A narrativa nunca menciona as tripas. O que se conta na história é a realização e a publicação de uma entrevista com um escritor que frusta reiteradamente as expectativas do jornalista. Ao quer questionado sobre a existência ou não da literatura latino-americana, o escritor responde: “só se for na cabeça do Knopf”. É uma referência, provavelmente, aos editores estadunidenses Alfred e Blanche Knopf, que se tornaram célebres por publicarem escritores latino-americanos, mas também asiáticos e europeus.
O jornalista sintetiza a sua perplexidade ao descrever a gravação como uma espécie de “Diálogo dos Mortos” ao contrário: uma alusão ao escritor Fénelon, que fazendo dialogar personagens do passado, usava esse artifício para fazer uma reavaliação da sua própria época. Mesmo assim, o material é levado ao prelo e o escritor é informado sobre o número de palavras que usou e sobre o valor a ser recebido pela entrevista. A ligação termina com o escritor que, sem se deter em cortesias de ocasião, bate com o telefone na cara do jornalista. “Esses escritores pensam que sabem tudo”, diz o jornalista. “É por isso que são perigosos”, conclui o editor.

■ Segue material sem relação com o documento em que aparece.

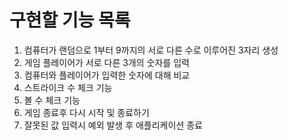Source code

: # 구현할 기능 목록

1. 컴퓨터가 랜덤으로 1부터 9까지의 서로 다른 수로 이루어진 3자리 생성
2. 게임 플레이어가 서로 다른 3개의 숫자를 입력
3. 컴퓨터와 플레이어가 입력한 숫자에 대해 비교
4. 스트라이크 수 체크 기능
5. 볼 수 체크 기능
5. 게임 종료후 다시 시작 및 종료하기
6. 잘못된 값 입력시 예외 발생 후 애플리케이션 종료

Intestino: quando fazemos das tripas coração, as palavras dos escritores amedrontam a ignorância e a nossa incapacidade de ir além de extrapolações binárias. No coração do Ocidente – talvez porque esteja dominado pela paixão dolorosa dessas horas – os primeiros efeitos colaterais do conflito em curso são vistos em clamorosas censuras. Começam a pipocar os cursos anulados, as exposições canceladas, as exibições cinematográficas retiradas do cartaz por retaliação política. Como se os escritores fossem incômodos devido a um passaporte e não pela força das próprias obras. Como se Dostoiévski pudesse ressuscitar para retificar os seus romances e transformá-los em um panfleto do populismo.
Os escritores realmente são perigosos: nem a democracia (em crise) é capaz de fazer as devidas distinções. Lidando mais com a matéria intestinal, com os labirintos do corpo e com os descaminhos das nossas paixões, hesitações e impulsividades, quem escreve é – ao contrário do que se possa acreditar – mais propenso às dores humanas do que às ideias abstratas e aos cálculos políticos. Os escritores não salvam e não condenam ninguém e, no entanto, as suas palavras, assim como as imgens dos artistas e as sequências dos diretores cinematográficos, ficam nas bibliotecas, nas pinacotecas e nas cinematecas como utopia das histórias que não tiveram um espaço real, um tempo real, um julgamento real, uma decadência real, uma tragédia real. Nisso está toda a potência da palavra, que não possui tempo nem espaço, nem materialidade, nem prazo de validade. E apesar disso é capaz de conservar memória e sugerir roteiros para o futuro.
Os escritores são perigosamente libertadores. A palavra literária não tem passado, embora tenha. E possui futuro, ainda que nada garanta que seja conservada. Os escritores, por isso, desafiam tudo: os poderosos e os censores, os moralistas e os ignorantes. Desafiam o fogo, os arquivos, a hipocrisia: uma ousadia inaceitável para os que acreditam que um mundo complexo e multipolar possa voltar a ser simplificado em posições binárias, jogando as pessoas umas contra as outras. E todas contra a paz.
Pobre mundo que censura os seus escritores. E que teme os escritores alheios. Não sabe que a literatura não pode representar o poder e acredita que os livros podem criar um exército de prosélitos. Antes fosse assim! Os escritores seriam poderosos e não receberiam míseros direitos autorais. A ignorância teria os dias contados e as vítimas inermes dos poderosos no mundo teriam a força de uma utopia e não as vãs promessas de um futuro incerto.
A realidade, infelizmente, é bem mais prosaica e hipócrita. Os escritores escrevem para poucos, fazem da escrita um sacrifício intelectual e monetário, mas acabam sendo os primeiros a serem boicotados. É que o poder talvez nutra a intuição de que a fragilidade quase heroica dos escritores seja uma força impalpável e que nada possa controlá-la.